Antonian Edward, Peters Gareth W, Chantler Michael
School of Mathematics and Computer Science, Heriot-Watt University, Edinburgh, United Kingdom.
Department of Statistics and Applied Probability, University of California Santa Barbara, Santa Barbara, California, United States of America.
PLoS One. 2025 May 30;20(5):e0324087. doi: 10.1371/journal.pone.0324087. eCollection 2025.

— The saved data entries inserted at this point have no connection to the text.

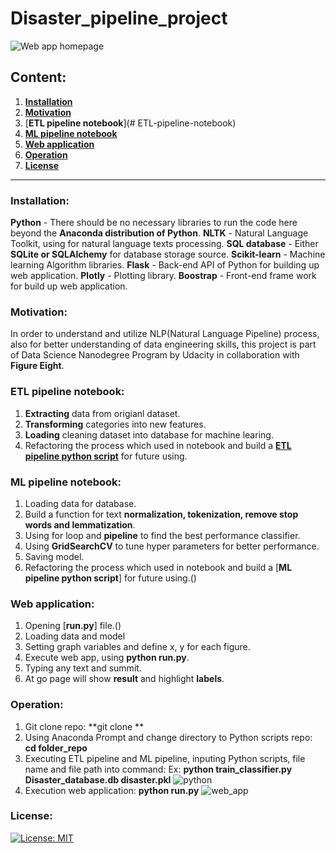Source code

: # Disaster_pipeline_project
![**Web app homepage**]()

## Content:
1. [**Installation**](#Installation)
2. [**Motivation**](#Motivation)
3. [**ETL pipeline notebook**](# ETL-pipeline-notebook)
4. [**ML pipeline notebook**](#ML-pipeline-notebook)
5. [**Web application**](#Web-application)
6. [**Operation**](#Operation)
7. [**License**](#License)

----------------------------------------------------------------------------------------------------------------------------
### Installation:
**Python** - There should be no necessary libraries to run the code here beyond the **Anaconda distribution of Python**. 
**NLTK** - Natural Language Toolkit, using for natural language texts processing.
**SQL database** - Either **SQLite or SQLAlchemy** for database storage source.
**Scikit-learn** - Machine learning Algorithm libraries.
**Flask** - Back-end API of Python for building up web application.
**Plotly** - Plotting library.
**Boostrap** - Front-end frame work for build up web application.

### Motivation:
In order to understand and utilize NLP(Natural Language Pipeline) process, also for better understanding of data engineering skills, this project is part of Data Science Nanodegree Program by Udacity in collaboration with **Figure Eight**. 

### ETL pipeline notebook:
1. **Extracting** data from origianl dataset.
2. **Transforming** categories into new features.
3. **Loading** cleaning dataset into database for machine learing. 
4. Refactoring the process which used in notebook and build a [**ETL pipeline python script**](https://github.com/yayuchen/Disaster_pipeline_project/blob/main/data/ETL%20pipeline.ipynb) for future using.

### ML pipeline notebook:
1. Loading data for database.
2. Build a function for text **normalization, tokenization, remove stop words and lemmatization**.
3. Using for loop and **pipeline** to find the best performance classifier.
4. Using **GridSearchCV** to tune hyper parameters for better performance.
5. Saving model.
6. Refactoring the process which used in notebook and build a [**ML pipeline python script**] for future using.() 

### Web application:
1. Opening [**run.py**] file.()
2. Loading data and model
3. Setting graph variables and define x, y for each figure.
4. Execute web app, using **python run.py**.
5. Typing any text and summit.
6. At go page will show **result** and highlight **labels**.

### Operation:
1. Git clone repo:
    **git clone **
2. Using Anaconda Prompt and change directory to Python scripts repo:
    **cd folder_repo**
3. Executing ETL pipeline and ML pipeline, inputing Python scripts, file name and file path into command:
    Ex: **python train_classifier.py Disaster_database.db disaster.pkl**
    ![python]()
4. Execution web application:
    **python run.py**
    ![web_app]()
    
### License:
[![License: MIT](https://img.shields.io/badge/License-MIT-yellow.svg)](https://opensource.org/licenses/MIT)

In this paper, we study a class of non-parametric regression models for predicting graph signals [Formula: see text] as a function of explanatory variables [Formula: see text]. Recently, Kernel Graph Regression (KGR) and Gaussian Processes over Graph (GPoG) have emerged as promising techniques for this task. The goal of this paper is to examine several extensions to KGR/GPoG, with the aim of generalising them a wider variety of data scenarios. The first extension we consider is the case of graph signals that have only been partially recorded, meaning a subset of their elements is missing at observation time. Next, we examine the statistical effect of correlated prediction error and propose a method for Generalized Least Squares (GLS) on graphs. In particular, we examine Autoregressive AR(1) vector autoregressive processes, which are commonly found in time-series applications. Finally, we use the Laplace approximation to determine a lower bound for the out-of-sample prediction error and derive a scalable expression for the marginal variance of each prediction. These methods are tested on both real and synthetic data, with the former taken from a network of air quality monitoring stations across California. We find evidence that the generalised GLS-KGR algorithm is well-suited to such time-series applications, outperforming several standard techniques on this dataset.
在本文中,我们研究了一类用于将图信号[公式:见原文]作为解释变量[公式:见原文]的函数进行预测的非参数回归模型。最近,核图回归(KGR)和图上的高斯过程(GPoG)已成为完成此任务的有前景的技术。本文的目标是研究对KGR/GPoG的几种扩展,目的是将它们推广到更广泛的数据场景。我们考虑的第一个扩展是仅部分记录的图信号的情况,这意味着在观测时其元素的一个子集缺失。接下来,我们研究相关预测误差的统计效应,并提出一种图上广义最小二乘法(GLS)。特别地,我们研究自回归AR(1)向量自回归过程,其在时间序列应用中很常见。最后,我们使用拉普拉斯近似来确定样本外预测误差的下界,并推导每个预测的边际方差的可扩展表达式。这些方法在真实数据和合成数据上都进行了测试,前者取自加利福尼亚州空气质量监测站的网络。我们发现有证据表明广义GLS-KGR算法非常适合此类时间序列应用,在此数据集上优于几种标准技术。